== REQUIRED ACTION ==
Of all the lines in the entries below, give again exactly those starting at the line containing "date range, employee)" and ending at the line containing "for request creation", both ends included, and no others.

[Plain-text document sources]
--- START ---

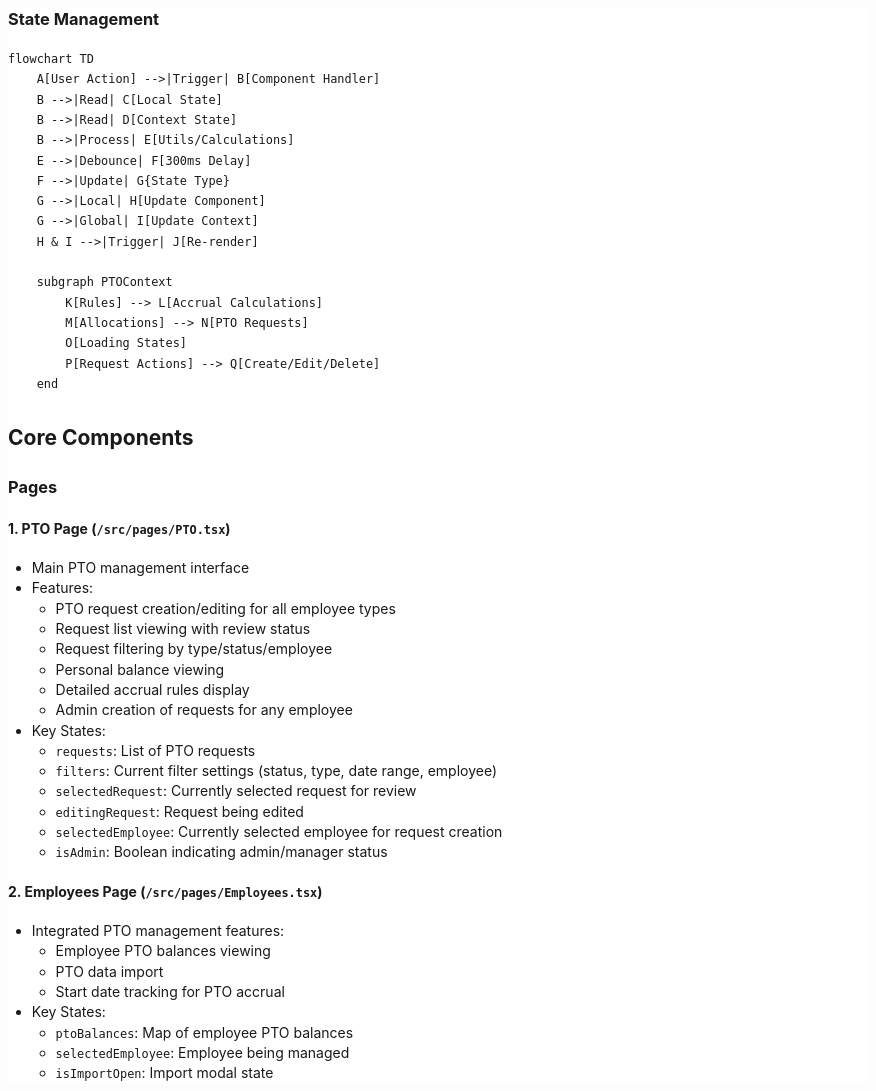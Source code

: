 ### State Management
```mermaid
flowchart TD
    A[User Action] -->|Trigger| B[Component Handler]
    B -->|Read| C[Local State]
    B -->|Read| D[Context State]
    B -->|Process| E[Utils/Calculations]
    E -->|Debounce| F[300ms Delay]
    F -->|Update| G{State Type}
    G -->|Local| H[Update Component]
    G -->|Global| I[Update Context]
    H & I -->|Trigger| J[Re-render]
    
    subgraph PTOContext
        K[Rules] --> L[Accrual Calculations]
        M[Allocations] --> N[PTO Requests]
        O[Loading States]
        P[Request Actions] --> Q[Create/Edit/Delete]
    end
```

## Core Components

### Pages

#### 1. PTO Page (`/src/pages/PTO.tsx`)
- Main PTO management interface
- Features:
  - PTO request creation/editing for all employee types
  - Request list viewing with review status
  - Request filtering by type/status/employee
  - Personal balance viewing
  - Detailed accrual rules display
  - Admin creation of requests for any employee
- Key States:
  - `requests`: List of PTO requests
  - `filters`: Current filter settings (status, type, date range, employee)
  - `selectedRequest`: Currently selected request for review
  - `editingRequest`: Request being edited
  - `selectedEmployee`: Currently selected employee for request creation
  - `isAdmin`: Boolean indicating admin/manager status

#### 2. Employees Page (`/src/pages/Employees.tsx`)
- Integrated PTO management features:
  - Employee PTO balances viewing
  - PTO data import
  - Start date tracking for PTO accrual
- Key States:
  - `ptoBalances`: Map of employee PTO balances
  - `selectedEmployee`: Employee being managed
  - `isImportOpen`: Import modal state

--- END ---

== WRITTEN ANSWER ==
  - `filters`: Current filter settings (status, type, date range, employee)
  - `selectedRequest`: Currently selected request for review
  - `editingRequest`: Request being edited
  - `selectedEmployee`: Currently selected employee for request creation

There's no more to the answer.